- **Task brief**
Each entry is to be printed again word for word.
---- Input records
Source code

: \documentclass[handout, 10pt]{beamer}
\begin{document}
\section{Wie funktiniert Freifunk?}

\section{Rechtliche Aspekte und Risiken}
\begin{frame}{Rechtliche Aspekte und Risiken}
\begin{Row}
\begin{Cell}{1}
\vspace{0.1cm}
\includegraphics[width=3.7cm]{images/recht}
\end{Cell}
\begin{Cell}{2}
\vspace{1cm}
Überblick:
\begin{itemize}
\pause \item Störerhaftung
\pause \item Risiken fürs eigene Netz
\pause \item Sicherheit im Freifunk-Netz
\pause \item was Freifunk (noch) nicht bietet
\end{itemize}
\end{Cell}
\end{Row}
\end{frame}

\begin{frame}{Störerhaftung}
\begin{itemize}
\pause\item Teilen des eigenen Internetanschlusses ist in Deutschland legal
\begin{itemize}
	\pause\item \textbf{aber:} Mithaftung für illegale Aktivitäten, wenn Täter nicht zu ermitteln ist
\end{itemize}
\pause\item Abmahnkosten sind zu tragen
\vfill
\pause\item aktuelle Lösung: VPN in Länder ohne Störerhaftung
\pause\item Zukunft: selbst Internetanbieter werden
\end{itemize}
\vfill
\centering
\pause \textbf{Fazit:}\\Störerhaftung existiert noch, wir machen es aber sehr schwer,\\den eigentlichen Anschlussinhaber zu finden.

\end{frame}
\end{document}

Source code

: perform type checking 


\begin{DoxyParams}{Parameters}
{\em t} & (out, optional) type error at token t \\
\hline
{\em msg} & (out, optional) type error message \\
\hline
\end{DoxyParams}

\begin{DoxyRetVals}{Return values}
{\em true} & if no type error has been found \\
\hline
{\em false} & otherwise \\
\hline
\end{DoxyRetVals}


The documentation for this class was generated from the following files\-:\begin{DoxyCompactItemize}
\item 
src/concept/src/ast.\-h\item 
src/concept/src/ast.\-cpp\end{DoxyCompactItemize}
--------
- **Response to the exercise**
Source code

: \documentclass[handout, 10pt]{beamer}
\begin{document}
\section{Wie funktiniert Freifunk?}

\section{Rechtliche Aspekte und Risiken}
\begin{frame}{Rechtliche Aspekte und Risiken}
\begin{Row}
\begin{Cell}{1}
\vspace{0.1cm}
\includegraphics[width=3.7cm]{images/recht}
\end{Cell}
\begin{Cell}{2}
\vspace{1cm}
Überblick:
\begin{itemize}
\pause \item Störerhaftung
\pause \item Risiken fürs eigene Netz
\pause \item Sicherheit im Freifunk-Netz
\pause \item was Freifunk (noch) nicht bietet
\end{itemize}
\end{Cell}
\end{Row}
\end{frame}

\begin{frame}{Störerhaftung}
\begin{itemize}
\pause\item Teilen des eigenen Internetanschlusses ist in Deutschland legal
\begin{itemize}
	\pause\item \textbf{aber:} Mithaftung für illegale Aktivitäten, wenn Täter nicht zu ermitteln ist
\end{itemize}
\pause\item Abmahnkosten sind zu tragen
\vfill
\pause\item aktuelle Lösung: VPN in Länder ohne Störerhaftung
\pause\item Zukunft: selbst Internetanbieter werden
\end{itemize}
\vfill
\centering
\pause \textbf{Fazit:}\\Störerhaftung existiert noch, wir machen es aber sehr schwer,\\den eigentlichen Anschlussinhaber zu finden.

\end{frame}
\end{document}

Source code

: perform type checking 


\begin{DoxyParams}{Parameters}
{\em t} & (out, optional) type error at token t \\
\hline
{\em msg} & (out, optional) type error message \\
\hline
\end{DoxyParams}

\begin{DoxyRetVals}{Return values}
{\em true} & if no type error has been found \\
\hline
{\em false} & otherwise \\
\hline
\end{DoxyRetVals}


The documentation for this class was generated from the following files\-:\begin{DoxyCompactItemize}
\item 
src/concept/src/ast.\-h\item 
src/concept/src/ast.\-cpp\end{DoxyCompactItemize}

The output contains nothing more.